Related:

29 January 1998, CIA: OIG: Allegations of Connections Between CIA and The Contras in Cocaine Trafficking to the United States: Volume I: The California Story
http://www.namebase.org/hitz.html

CIA Ignored Tips Alleging Contra Drug Links, Report Says

By Walter Pincus

Washington Post Staff Writer

November 3, 1998

In September 1981, as the Reagan administration was approving a covert CIA program to finance anti-Sandinista exile organization attempts to overthrow the Nicaraguan government, "an asset" told the agency that one of the major contra rebel groups intended to sell drugs in the United States to pay its bills.

The cable described for CIA headquarters a July 1981 drug delivery from Honduras to Miami, including the names of those involved, and called it "an initial trial run" by members of the Nicaraguan Revolutionary Democratic Alliance. An earlier cable had said the rebels felt they were "being forced to stoop to criminal activities in order to feed and clothe their cadre."

Although the cables were circulated to the departments of State, Justice, Treasury and Defense and all U.S. intelligence agencies, the CIA neither followed up nor attempted to corroborate the allegations, according to a 450-page declassified version of a report by the CIA's inspector general released last month.

Nearly a decade after the end of the Nicaraguan war -- and after years of suspicions and scattered evidence of contra involvement in drug trafficking -- the CIA report discloses for the first time that the agency did little or nothing to respond to hundreds of drug allegations about contra officials, their contractors and individual supporters contained in nearly 1,000 cables sent from the field to the agency's Langley headquarters.

In a few cases, the report says, officials instructed the Drug Enforcement Administration to hold back inquiring about charges involving alleged drug dealers connected with the Nicaraguan rebels. The report also shows that at times, wide suspicions or allegations of drug trafficking did not disqualify individuals from being recruited for the CIA effort.

Looking back, Frederick P. Hitz, the now-retired CIA inspector general who supervised the report, said, "We fell down on accountability. . . . There was a great deal of sloppiness and poor guidance in those days out of Washington."

Hitz's report disclosed, however, that in 1982, after the CIA's covert support of the contras began, then-Reagan Attorney General William French Smith and CIA Director William J. Casey agreed to drop a previous requirement that agency personnel report information about alleged criminal activities when undertaken by persons "acting for" the CIA.

The Smith-Casey agreement covered those associated with the contra effort. The provision remained unchanged until 1995, the report said.

The report also said the CIA gave Congress "incomplete" briefings that "often lacked specific detail." Jack Blum, counsel for a Senate Foreign Relations subcommittee that in the mid-1980s investigated contra drug activities, said after reading the report that many details were denied his panel.

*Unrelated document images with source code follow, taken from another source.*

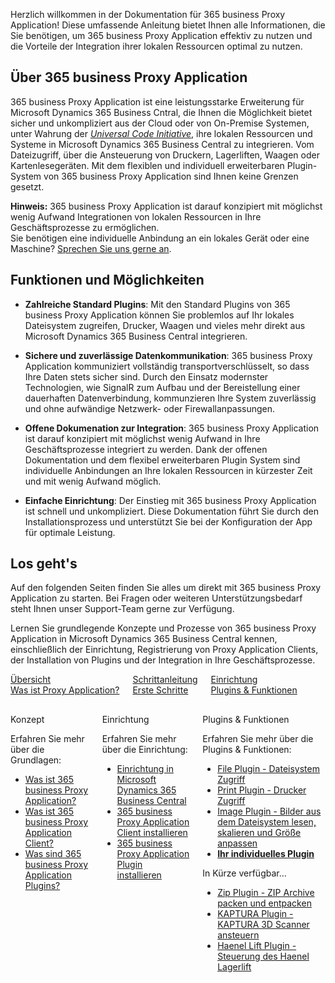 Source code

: Herzlich willkommen in der Dokumentation für 365 business Proxy Application! Diese umfassende Anleitung bietet Ihnen alle Informationen, die Sie benötigen, um 365 business Proxy Application effektiv zu nutzen und die Vorteile der Integration ihrer lokalen Ressourcen optimal zu nutzen.

## Über 365 business Proxy Application

365 business Proxy Application ist eine leistungsstarke Erweiterung für Microsoft Dynamics 365 Business Cntral, die Ihnen die Möglichkeit bietet sicher und unkompliziert aus der Cloud oder von On-Premise Systemen, unter Wahrung der [*Universal Code Initiative*](https://www.microsoft.com/en-us/dynamics-365/blog/it-professional/2022/10/28/the-dynamics-365-business-central-universal-code-initiative-is-live/), ihre lokalen Ressourcen und Systeme in Microsoft Dynamics 365 Business Central zu integrieren. Vom Dateizugriff, über die Ansteuerung von Druckern, Lagerliften, Waagen oder Kartenlesegeräten. Mit dem flexiblen und individuell erweiterbaren Plugin-System von 365 business Proxy Application sind Ihnen keine Grenzen gesetzt.

<div class="alert alert-info">
    <i class="fa-solid fa-lightbulb"></i> <strong>Hinweis:</strong> 365 business Proxy Application ist darauf konzipiert mit möglichst wenig Aufwand Integrationen von lokalen Ressourcen in Ihre Geschäftsprozesse zu ermöglichen.<br>Sie benötigen eine individuelle Anbindung an ein lokales Gerät oder eine Maschine? <a href="https://365businessdev.com/kontakt/" target="_blank">Sprechen Sie uns gerne an</a>.
</div>

## Funktionen und Möglichkeiten

- **Zahlreiche Standard Plugins**: Mit den Standard Plugins von 365 business Proxy Application können Sie problemlos auf Ihr lokales Dateisystem zugreifen, Drucker, Waagen und vieles mehr direkt aus Microsoft Dynamics 365 Business Central integrieren.

- **Sichere und zuverlässige Datenkommunikation**: 365 business Proxy Application kommuniziert vollständig transportverschlüsselt, so dass Ihre Daten stets sicher sind. Durch den Einsatz modernster Technologien, wie SignalR zum Aufbau und der Bereistellung einer dauerhaften Datenverbindung, kommunzieren Ihre System zuverlässig und ohne aufwändige Netzwerk- oder Firewallanpassungen.

- **Offene Dokumenation zur Integration**: 365 business Proxy Application ist darauf konzipiert mit möglichst wenig Aufwand in Ihre Geschäftsprozesse integriert zu werden. Dank der offenen Dokumentation und dem flexibel erweiterbaren Plugin System sind individuelle Anbindungen an Ihre lokalen Ressourcen in kürzester Zeit und mit wenig Aufwand möglich.

- **Einfache Einrichtung**: Der Einstieg mit 365 business Proxy Application ist schnell und unkompliziert. Diese Dokumentation führt Sie durch den Installationsprozess und unterstützt Sie bei der Konfiguration der App für optimale Leistung.

## Los geht's

Auf den folgenden Seiten finden Sie alles um direkt mit 365 business Proxy Application zu starten. Bei Fragen oder weiteren Unterstützungsbedarf steht Ihnen unser Support-Team gerne zur Verfügung.

Lernen Sie grundlegende Konzepte und Prozesse von 365 business Proxy Application in Microsoft Dynamics 365 Business Central kennen, einschließlich der Einrichtung, Registrierung von Proxy Application Clients, der Installation von Plugins und der Integration in Ihre Geschäftsprozesse.

<div class="columns">
    <div>
        <a href="proxy-application-whatis/">
            <div>
                <div><i class="fa-duotone fa-map"></i></div>
                <div>&Uuml;bersicht</div>
                <div>Was ist Proxy Application?</div>
            </div>
        </a>
    </div>
    <div>
        <a href="get-started/">
            <div>
                <div><i class="fa-duotone fa-ballot-check"></i></div>
                <div>Schrittanleitung</div>
                <div>Erste Schritte</div>
            </div>
        </a>
    </div>
    <div>
        <a href="plugins/">
            <div>
                <div><i class="fa-duotone fa-book-open-cover"></i></div>
                <div>Einrichtung</div>
                <div>Plugins & Funktionen</div>
            </div>
        </a>
    </div>
</div>

<div class="columns" style="margin-top: 30px;">
    <div>
        <span class="columns-title">Konzept</span>
        <p>
            Erfahren Sie mehr über die Grundlagen:
            <ul class="fa-ul">
                <li><span class="fa-li"><i class="fa-solid fa-pen-ruler"></i></span><a href="proxy-application-whatis/">Was ist 365 business Proxy Application?</a></li>
                <li><span class="fa-li"><i class="fa-solid fa-sitemap"></i></span><a href="proxy-application-client-whatis/">Was ist 365 business Proxy Application Client?</a></li>
                <li><span class="fa-li"><i class="fa-solid fa-arrow-up-right-from-square"></i></span><a href="plugins/">Was sind 365 business Proxy Application Plugins?</a></li>
            </ul>            
        </p>
    </div>
    <div>
        <span class="columns-title">Einrichtung</span>
        <p>
            Erfahren Sie mehr über die Einrichtung:
            <ul class="fa-ul">
                <li><span class="fa-li"><i class="fa-solid fa-screwdriver-wrench"></i></span><a href="setup/">Einrichtung in Microsoft Dynamics 365 Business Central</a></li>
                <li><span class="fa-li"><i class="fa-solid fa-gear"></i></span><a href="proxy-application-client-installation/">365 business Proxy Application Client installieren</a></li>
                <li><span class="fa-li"><i class="fa-solid fa-arrow-up-right-from-square"></i></span><a href="proxy-application-client-installation/#proxy-application-plugins-installieren">365 business Proxy Application Plugin installieren</a></li>
            </ul>
        </p>
    </div>
    <div>
         <span class="columns-title">Plugins & Funktionen</span>
             <p>
                Erfahren Sie mehr über die Plugins & Funktionen:
                <ul class="fa-ul">
                    <li><span class="fa-li"><i class="fa-solid fa-files"></i></span><a href="plugins/file/">File Plugin - Dateisystem Zugriff</a></li>
                    <li><span class="fa-li"><i class="fa-solid fa-user-plus"></i></span><a href="plugins/print/">Print Plugin - Drucker Zugriff</a></li>
                    <li><span class="fa-li"><i class="fa-solid fa-images"></i></span><a href="plugins/image/">Image Plugin - Bilder aus dem Dateisystem lesen, skalieren und Größe anpassen</a></li>
                    <li><span class="fa-li"><i class="fa-solid fa-scanner-image"></i></span><a href="plugins/custom/"><strong>Ihr individuelles Plugin</strong></a></li>
                </ul>
                In K&uuml;rze verf&uuml;gbar...
                <ul class="fa-ul">
                    <li><span class="fa-li"><i class="fa-solid fa-file-zipper"></i></span><a href="plugins/zip/">Zip Plugin - ZIP Archive packen und entpacken</a></li>
                    <li><span class="fa-li"><i class="fa-solid fa-scanner-image"></i></span><a href="plugins/kaptura/">KAPTURA Plugin - KAPTURA 3D Scanner ansteuern</a></li>
                    <li><span class="fa-li"><i class="fa-solid fa-shelves"></i></span><a href="plugins/haenel/">Haenel Lift Plugin - Steuerung des Haenel Lagerlift</a></li>
                </ul>
            </p>
    </div>
</div>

Instead, he said, "they put out stories that spun the facts against us," denying contra connections to drug activity.

Although the report contradicts previous CIA claims that it had little information about drug running and the contras, it does not lend any new support to charges of an alliance among the CIA, contra fund-raisers and dealers who introduced crack cocaine in the 1980s in south-central Los Angeles. Those charges created a national sensation during the summer of 1996 when they were published in a series of articles by the San Jose Mercury News.

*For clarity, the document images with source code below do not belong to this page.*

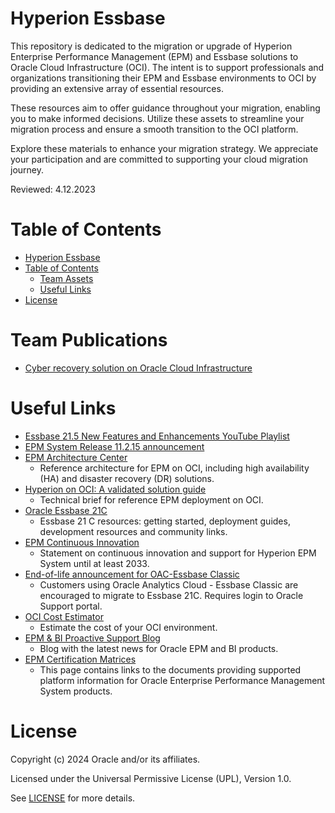 # Hyperion Essbase
 
This repository is dedicated to the migration or upgrade of Hyperion Enterprise Performance Management (EPM) and Essbase solutions to Oracle Cloud Infrastructure (OCI). The intent is to support professionals and organizations transitioning their EPM and Essbase environments to OCI by providing an extensive array of essential resources.

These resources aim to offer guidance throughout your migration, enabling you to make informed decisions. Utilize these assets to streamline your migration process and ensure a smooth transition to the OCI platform.

Explore these materials to enhance your migration strategy. We appreciate your participation and are committed to supporting your cloud migration journey.

Reviewed: 4.12.2023
 
# Table of Contents
 
- [Hyperion Essbase](#hyperion-essbase)
- [Table of Contents](#table-of-contents)
  - [Team Assets](#team-assets)
  - [Useful Links](#useful-links)
- [License](#license)
 
# Team Publications

- [Cyber recovery solution on Oracle Cloud Infrastructure](https://docs.oracle.com/en/solutions/oci-automated-cyber-recovery/index.html) 
 
# Useful Links

- [Essbase 21.5 New Features and Enhancements YouTube Playlist](https://www.youtube.com/playlist?list=PLdtXkK5KBY57davwRTIGtDn05A9N4ybrI) 
- [EPM System Release 11.2.15 announcement](https://blogs.oracle.com/proactivesupportepm/post/enterprise-performance-management-epm-11215-is-available)
- [EPM Architecture Center](https://docs.oracle.com/en/solutions/deploy-hyperion-oci/index.html)
    - Reference architecture for EPM on OCI, including high availability (HA) and disaster recovery (DR) solutions.
- [Hyperion on OCI: A validated solution guide](https://www.oracle.com/a/ocom/docs/cloud/hyperion-epm-on-oci-validated-solution-guide.pdf)
    - Technical brief for reference EPM deployment on OCI.
- [Oracle Essbase 21C](https://docs.oracle.com/en/database/other-databases/essbase/21/index.html)
    - Essbase 21 C resources: getting started, deployment guides, development resources and community links.  
- [EPM Continuous Innovation](https://www.oracle.com/a/ocom/docs/support/hyperion-epm-announcement.pdf)
    - Statement on continuous innovation and support for Hyperion EPM System until at least 2033.
- [End-of-life announcement for OAC-Essbase Classic](https://support.oracle.com/epmos/faces/DocumentDisplay?id=2953767.1)
    - Customers using Oracle Analytics Cloud - Essbase Classic are encouraged to migrate to Essbase 21C. Requires login to Oracle Support portal.
- [OCI Cost Estimator](https://www.oracle.com/uk/cloud/costestimator.html)
    - Estimate the cost of your OCI environment.
- [EPM & BI Proactive Support Blog](https://blogs.oracle.com/proactivesupportepm/)
    - Blog with the latest news for Oracle EPM and BI products.
- [EPM Certification Matrices](https://www.oracle.com/middleware/technologies/bi-foundation/hyperion-supported-platforms.html)
    - This page contains links to the documents providing supported platform information for Oracle Enterprise Performance Management System products.


# License
 
Copyright (c) 2024 Oracle and/or its affiliates. 
 
Licensed under the Universal Permissive License (UPL), Version 1.0. 
 
See [LICENSE](https://github.com/oracle-devrel/technology-engineering/blob/main/LICENSE) for more details.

The allegations, which were not substantiated by subsequent reporting by other newspapers, prompted a year-long CIA inquiry that produced two reports, including the one released last month. The first report found that there was no evidence to indicate that the CIA had any dealings with the California drug traffickers. The classified version of the second report, sent to Congress earlier this year, concluded that there was no evidence that the CIA "conspired with or assisted contra-related organizations or individuals in drug trafficking to raise funds for the contras or for other purposes."

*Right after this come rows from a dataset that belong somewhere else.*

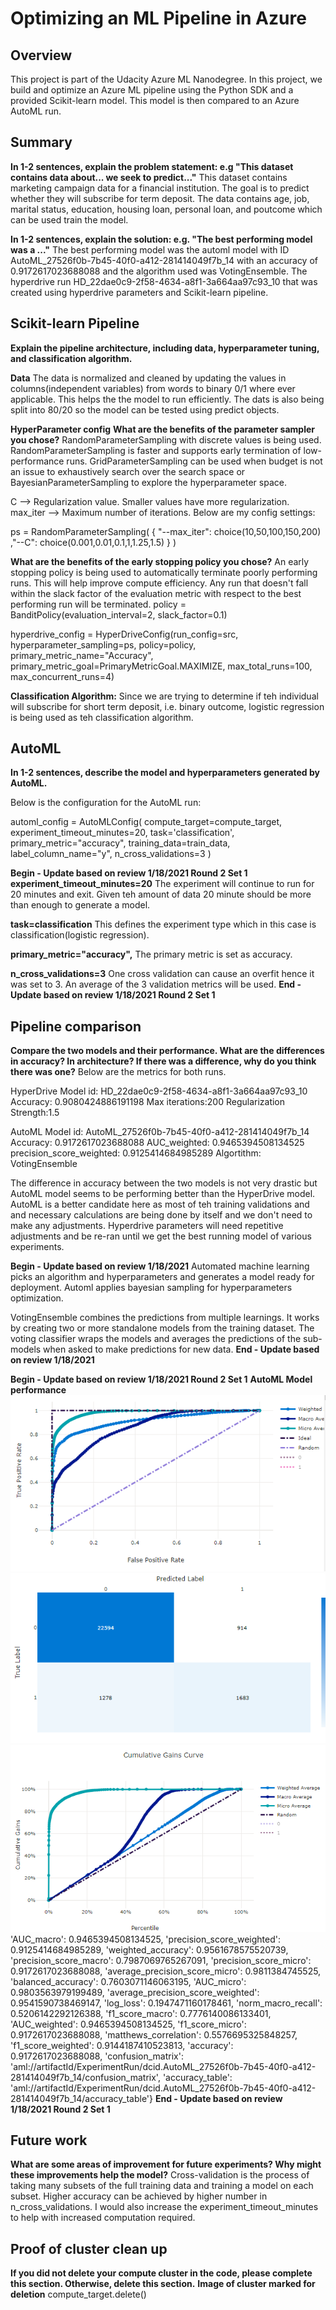 # Optimizing an ML Pipeline in Azure

## Overview
This project is part of the Udacity Azure ML Nanodegree.
In this project, we build and optimize an Azure ML pipeline using the Python SDK and a provided Scikit-learn model.
This model is then compared to an Azure AutoML run.

## Summary
**In 1-2 sentences, explain the problem statement: e.g "This dataset contains data about... we seek to predict..."**
This dataset contains marketing campaign data for a financial institution. The goal is to predict whether they will subscribe for term deposit. The data contains age, job, marital status, education, housing loan, personal loan, and poutcome which can be used train the model.

**In 1-2 sentences, explain the solution: e.g. "The best performing model was a ..."**
The best performing model was the automl model with ID AutoML_27526f0b-7b45-40f0-a412-281414049f7b_14 with an accuracy of 0.9172617023688088 and the algorithm used was VotingEnsemble. The hyperdrive run HD_22dae0c9-2f58-4634-a8f1-3a664aa97c93_10 that was created using hyperdrive parameters and Scikit-learn pipeline. 


## Scikit-learn Pipeline
**Explain the pipeline architecture, including data, hyperparameter tuning, and classification algorithm.**

**Data**
The data is normalized and cleaned by updating the values in columns(independent variables) from words to binary 0/1 where ever applicable. This helps the the model to run efficiently. The dats is also being split into 80/20 so the model can be tested using predict objects.

**HyperParameter config**
**What are the benefits of the parameter sampler you chose?**
RandomParameterSampling with discrete values is being used. RandomParameterSampling is faster and supports early termination of low-performance runs. GridParameterSampling can be used when budget is not an issue to exhaustively search over the search space or BayesianParameterSampling to explore the hyperparameter space. 

C --> Regularization value. Smaller values have more regularization. max_iter --> Maximum number of iterations.
Below are my config settings:

ps = RandomParameterSampling( 
    {
        "--max_iter": choice(10,50,100,150,200)
        ,"--C": choice(0.001,0.01,0.1,1,1.25,1.5)
    }
)

**What are the benefits of the early stopping policy you chose?**
An early stopping policy is being used to automatically terminate poorly performing runs. This will help improve compute efficiency. Any run that doesn't fall within the slack factor of the evaluation metric with respect to the best performing run will be terminated. 
policy = BanditPolicy(evaluation_interval=2, slack_factor=0.1)

hyperdrive_config = HyperDriveConfig(run_config=src,
    hyperparameter_sampling=ps,
    policy=policy,
    primary_metric_name="Accuracy",
    primary_metric_goal=PrimaryMetricGoal.MAXIMIZE,
    max_total_runs=100,
    max_concurrent_runs=4)



**Classification Algorithm:**
Since we are trying to determine if teh individual will subscribe for short term deposit, i.e. binary outcome, logistic regression is being used as teh classification algorithm.


## AutoML
**In 1-2 sentences, describe the model and hyperparameters generated by AutoML.**

Below is the configuration for the AutoML run:

automl_config = AutoMLConfig(
    compute_target=compute_target,
    experiment_timeout_minutes=20,
    task='classification',
    primary_metric="accuracy",
    training_data=train_data,
    label_column_name="y",
    n_cross_validations=3
)

**Begin - Update based on review 1/18/2021 Round 2 Set 1**
**experiment_timeout_minutes=20**
The experiment will continue to run for 20 minutes and exit. Given teh amount of data 20 minute should be more than enough to generate a model.

**task=classification**
This defines the experiment type which in this case is classification(logistic regression).

**primary_metric="accuracy",**
The primary metric is set as accuracy.

**n_cross_validations=3**
One cross validation can cause an overfit hence it was set to 3. An average of the 3 validation metrics will be used.
**End - Update based on review 1/18/2021 Round 2 Set 1**

## Pipeline comparison
**Compare the two models and their performance. What are the differences in accuracy? In architecture? If there was a difference, why do you think there was one?**
Below are the metrics for both runs.

HyperDrive Model
id: HD_22dae0c9-2f58-4634-a8f1-3a664aa97c93_10
Accuracy: 0.9080424886191198
Max iterations:200
Regularization Strength:1.5

AutoML Model
id: AutoML_27526f0b-7b45-40f0-a412-281414049f7b_14
Accuracy: 0.9172617023688088
AUC_weighted: 0.9465394508134525
precision_score_weighted: 0.9125414684985289
Algortithm: VotingEnsemble

The difference in accuracy between the two models is not very drastic but AutoML model seems to be performing better than the HyperDrive model. AutoML is a better candidate here as most of teh training validations and and necessary calculations are being done by itself and we don't need to make any adjustments. Hyperdrive parameters will need repetitive adjustments and be re-ran until we get the best running model of various experiments.

**Begin - Update based on review 1/18/2021**
Automated machine learning picks an algorithm and hyperparameters and generates a model ready for deployment. Automl applies bayesian sampling for hyperparameters optimization.

VotingEnsemble combines the predictions from multiple learnings. It works by creating two or more standalone models from the training dataset. The voting classifier wraps the models and averages the predictions of the sub-models when asked to make predictions for new data.
**End - Update based on review 1/18/2021**

**Begin - Update based on review 1/18/2021 Round 2 Set 1**
**AutoML Model performance**
![ROC Curve](ROC_Curve.png?raw=true "ROC Curve")
![Confusion Matrix](Confusion_Matrix.png?raw=true "Confusion Matrix")
![Cumulative Curve](Cumulative_Curve.png?raw=true "Cumulative Curve")
'AUC_macro': 0.9465394508134525,
'precision_score_weighted': 0.9125414684985289,
'weighted_accuracy': 0.9561678575520739,
'precision_score_macro': 0.7987069765267091,
'precision_score_micro': 0.9172617023688088,
'average_precision_score_micro': 0.9811384745525,
'balanced_accuracy': 0.7603071146063195,
'AUC_micro': 0.9803563979199489,
'average_precision_score_weighted': 0.9541590738469147,
'log_loss': 0.1947471160178461,
'norm_macro_recall': 0.5206142292126388,
'f1_score_macro': 0.7776140086133401,
'AUC_weighted': 0.9465394508134525,
'f1_score_micro': 0.9172617023688088,
'matthews_correlation': 0.5576695325848257,
'f1_score_weighted': 0.9144187410523813,
'accuracy': 0.9172617023688088,
'confusion_matrix': 'aml://artifactId/ExperimentRun/dcid.AutoML_27526f0b-7b45-40f0-a412-281414049f7b_14/confusion_matrix',
'accuracy_table': 'aml://artifactId/ExperimentRun/dcid.AutoML_27526f0b-7b45-40f0-a412-281414049f7b_14/accuracy_table'}
 **End - Update based on review 1/18/2021 Round 2 Set 1**

## Future work
**What are some areas of improvement for future experiments? Why might these improvements help the model?**
Cross-validation is the process of taking many subsets of the full training data and training a model on each subset. Higher accuracy can be achieved by higher number in n_cross_validations. I would also increase the experiment_timeout_minutes to help with increased computation required.


## Proof of cluster clean up
**If you did not delete your compute cluster in the code, please complete this section. Otherwise, delete this section.**
**Image of cluster marked for deletion**
compute_target.delete()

However, the unclassified report provides a wealth of anecdotes indicating that the CIA routinely received allegations about drug trafficking links to the contras. Although the report does not specify in most cases whether the allegations proved accurate, it suggests that in many cases the charges were simply ignored or overlooked because of the priority to keep the contra effort going.

For example, a 1984 Defense Department attache report described Alan Hyde, a Honduran businessman, as "making much money dealing in 'white gold,' i.e. cocaine." A 1985 CIA cable quoted Hyde as boasting that he had a U.S. Customs Service agent "in his pocket" and friends in "Cosa Nostra." A July 1987 CIA cable reported that the Coast Guard had placed three ships owned by Hyde on suspected drug-smuggling lists.

However, after an early offer to help the CIA was turned down, in 1987 Hyde was enlisted to provide logistical support to the contras. A CIA cable from the field said none of the prior reports were "firm proof that [Hyde] is involved in [drug] smuggling or nefarious activities."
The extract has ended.